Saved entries
+++++

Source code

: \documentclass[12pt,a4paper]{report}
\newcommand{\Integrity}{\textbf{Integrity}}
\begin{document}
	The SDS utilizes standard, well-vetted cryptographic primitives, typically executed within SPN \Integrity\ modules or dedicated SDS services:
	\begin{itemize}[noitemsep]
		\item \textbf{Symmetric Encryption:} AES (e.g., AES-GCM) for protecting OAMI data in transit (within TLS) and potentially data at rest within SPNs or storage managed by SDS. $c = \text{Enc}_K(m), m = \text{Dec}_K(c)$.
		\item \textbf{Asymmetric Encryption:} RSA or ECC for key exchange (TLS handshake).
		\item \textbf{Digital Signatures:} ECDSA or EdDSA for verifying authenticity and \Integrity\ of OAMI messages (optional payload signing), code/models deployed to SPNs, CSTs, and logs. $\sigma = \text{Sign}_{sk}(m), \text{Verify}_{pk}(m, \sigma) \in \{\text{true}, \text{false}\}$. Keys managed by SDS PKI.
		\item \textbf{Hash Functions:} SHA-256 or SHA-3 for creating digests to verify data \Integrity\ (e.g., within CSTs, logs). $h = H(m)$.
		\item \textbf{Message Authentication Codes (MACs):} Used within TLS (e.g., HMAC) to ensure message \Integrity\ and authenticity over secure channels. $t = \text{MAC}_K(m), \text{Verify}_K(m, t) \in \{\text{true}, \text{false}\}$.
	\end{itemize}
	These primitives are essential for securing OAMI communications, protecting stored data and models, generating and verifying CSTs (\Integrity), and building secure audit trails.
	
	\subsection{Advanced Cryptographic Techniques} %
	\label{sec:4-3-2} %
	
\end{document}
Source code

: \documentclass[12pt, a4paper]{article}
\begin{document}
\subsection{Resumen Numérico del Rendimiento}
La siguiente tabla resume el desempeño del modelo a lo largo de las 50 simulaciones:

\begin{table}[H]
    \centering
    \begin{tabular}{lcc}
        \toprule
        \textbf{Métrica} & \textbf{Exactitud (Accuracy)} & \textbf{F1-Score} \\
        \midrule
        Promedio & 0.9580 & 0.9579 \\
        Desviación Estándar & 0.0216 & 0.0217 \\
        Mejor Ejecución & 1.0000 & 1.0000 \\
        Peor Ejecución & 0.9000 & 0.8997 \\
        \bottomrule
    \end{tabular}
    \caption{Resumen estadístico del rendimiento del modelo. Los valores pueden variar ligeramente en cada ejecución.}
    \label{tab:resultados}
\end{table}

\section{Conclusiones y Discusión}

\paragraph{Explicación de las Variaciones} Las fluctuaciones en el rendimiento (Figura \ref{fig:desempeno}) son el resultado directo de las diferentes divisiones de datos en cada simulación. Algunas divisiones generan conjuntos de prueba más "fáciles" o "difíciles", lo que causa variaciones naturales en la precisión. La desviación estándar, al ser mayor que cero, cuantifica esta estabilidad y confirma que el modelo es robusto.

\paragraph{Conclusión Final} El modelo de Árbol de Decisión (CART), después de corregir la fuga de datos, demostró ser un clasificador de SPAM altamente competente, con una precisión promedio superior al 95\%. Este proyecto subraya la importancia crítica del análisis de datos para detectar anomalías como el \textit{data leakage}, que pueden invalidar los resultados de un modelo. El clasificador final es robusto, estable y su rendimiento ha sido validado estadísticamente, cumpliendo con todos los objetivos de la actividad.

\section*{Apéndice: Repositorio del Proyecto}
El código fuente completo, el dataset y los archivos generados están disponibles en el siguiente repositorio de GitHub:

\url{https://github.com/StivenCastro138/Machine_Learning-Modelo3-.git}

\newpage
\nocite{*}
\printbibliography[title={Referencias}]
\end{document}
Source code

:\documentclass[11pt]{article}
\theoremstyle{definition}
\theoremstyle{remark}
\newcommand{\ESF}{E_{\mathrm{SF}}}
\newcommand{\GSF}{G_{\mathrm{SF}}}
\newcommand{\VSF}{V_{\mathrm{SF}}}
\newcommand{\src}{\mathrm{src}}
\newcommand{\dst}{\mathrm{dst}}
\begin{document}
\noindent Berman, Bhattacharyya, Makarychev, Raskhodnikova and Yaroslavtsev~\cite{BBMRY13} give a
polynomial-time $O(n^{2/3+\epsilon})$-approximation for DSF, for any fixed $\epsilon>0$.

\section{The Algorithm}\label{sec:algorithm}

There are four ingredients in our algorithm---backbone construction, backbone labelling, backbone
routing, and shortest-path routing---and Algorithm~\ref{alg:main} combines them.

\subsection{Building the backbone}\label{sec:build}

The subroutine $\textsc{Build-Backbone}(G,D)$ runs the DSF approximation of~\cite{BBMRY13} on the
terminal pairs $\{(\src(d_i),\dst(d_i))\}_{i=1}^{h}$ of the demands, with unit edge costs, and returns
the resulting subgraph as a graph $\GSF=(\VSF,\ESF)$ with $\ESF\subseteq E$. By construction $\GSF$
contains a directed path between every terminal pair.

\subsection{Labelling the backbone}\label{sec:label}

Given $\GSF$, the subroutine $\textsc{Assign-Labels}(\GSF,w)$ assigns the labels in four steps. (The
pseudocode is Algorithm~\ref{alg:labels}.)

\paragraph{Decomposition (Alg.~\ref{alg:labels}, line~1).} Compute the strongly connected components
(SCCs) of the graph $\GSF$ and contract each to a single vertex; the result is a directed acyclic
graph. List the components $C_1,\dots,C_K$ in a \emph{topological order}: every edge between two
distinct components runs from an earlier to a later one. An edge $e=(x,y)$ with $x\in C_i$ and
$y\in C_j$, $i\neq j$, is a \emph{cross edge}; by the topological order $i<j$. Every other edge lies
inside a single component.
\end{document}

+++++

Exercise objective: From the data above, copy each line where the string "emph" appears.

Solution to this task:
graph. List the components $C_1,\dots,C_K$ in a \emph{topological order}: every edge between two
$y\in C_j$, $i\neq j$, is a \emph{cross edge}; by the topological order $i<j$. Every other edge lies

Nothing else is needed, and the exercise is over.